Fake websites and open redirects have conspired to make things awkward for a UKGOV website. The site in question, riverconditions(dot)environment-agency(dot)gov(dot)uk, was being abused in search engine results to redirect to various sites which aren’t associated with UKGOV—most of which were adult sites. Worse, it took a little bit of time to have the site taken down so the appropriate fixes could be made.
How did the scammers achieve this slice of open redirection activity? Let’s take a look.
What is an open redirect?
An open redirect can be a way for a website to send you to somewhere you weren’t expecting. It works for all manner of scam attempts, and can be particularly convincing in cases of phishing. This was the case back in August 2021 when Microsoft issued warnings about such a campaign.
Open redirects can also be involved in everything from token theft to dropping you onto a malware page. It’s a very versatile tool in the hands of a skilled attacker. Someone who is unfamiliar with the redirect process could well end up accusing your site of performing the malware install or phishing theft directly. In reality, your site was dragged along for the ride as a result of not sanitising or validating what’s taking place where open redirects are concerned.
A list of suggestions and recommendations for preventing unwanted redirects can be seen on the ever popular OWASP cheat sheet for this topic.
What sites were the final destination for the redirects?
The primary aim for these redirects was to send visitors to pornography sites. Some of them made use of OnlyFans branding to presumably add a sense of legitimacy to the fake portals. Eventually, those sites would send visitors even further to dating sites with some sort of cheating or scandal theme.
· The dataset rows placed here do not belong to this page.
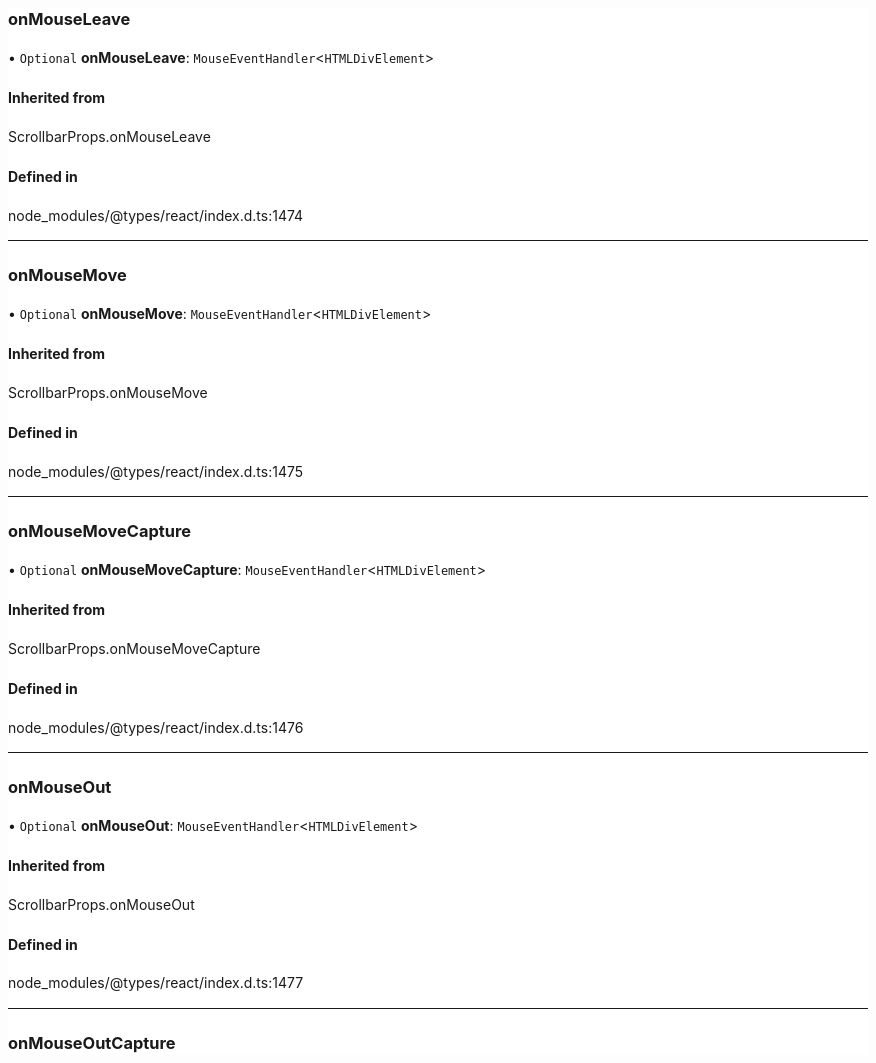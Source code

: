 ### onMouseLeave

• `Optional` **onMouseLeave**: `MouseEventHandler`<`HTMLDivElement`\>

#### Inherited from

ScrollbarProps.onMouseLeave

#### Defined in

node_modules/@types/react/index.d.ts:1474

---

### onMouseMove

• `Optional` **onMouseMove**: `MouseEventHandler`<`HTMLDivElement`\>

#### Inherited from

ScrollbarProps.onMouseMove

#### Defined in

node_modules/@types/react/index.d.ts:1475

---

### onMouseMoveCapture

• `Optional` **onMouseMoveCapture**: `MouseEventHandler`<`HTMLDivElement`\>

#### Inherited from

ScrollbarProps.onMouseMoveCapture

#### Defined in

node_modules/@types/react/index.d.ts:1476

---

### onMouseOut

• `Optional` **onMouseOut**: `MouseEventHandler`<`HTMLDivElement`\>

#### Inherited from

ScrollbarProps.onMouseOut

#### Defined in

node_modules/@types/react/index.d.ts:1477

---

### onMouseOutCapture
Elsewhere, others found various assorted redirects with additional folks claiming to have seen yet more cam site redirects on “environment agency” portals. It sounds like someone over at UKGOV is going to be spending a bit of overtime on this one.
A difficult fix
In theory this should have been fairly easy to report, and have fixed. Unfortunately several issues conspired to make it all sound a bit tricky. As Bleeping Computer notes, this particular UKGOV site is not part of the HackerOne bug bounty platform. As a result it took 24 hours to notify the right people at the Department for Environment, Food, and Rural Affairs (DEFRA) and an additional 48 hours for the site to be pulled. At time of writing, the site is still offline and has been since at least Monday.
As mentioned by the researchers who found this issue, Government websites should produce security.txt documentation to allow for speedy reporting but this wasn’t the case here. In fact, they mention that someone had already reported this to UKGOV last November but received no response. Government sites are popular targets for open redirect activities, so we can only hope the site and server admins do a better job of preemptively blocking these openings for attackers and make it easier to report these issues in the first place.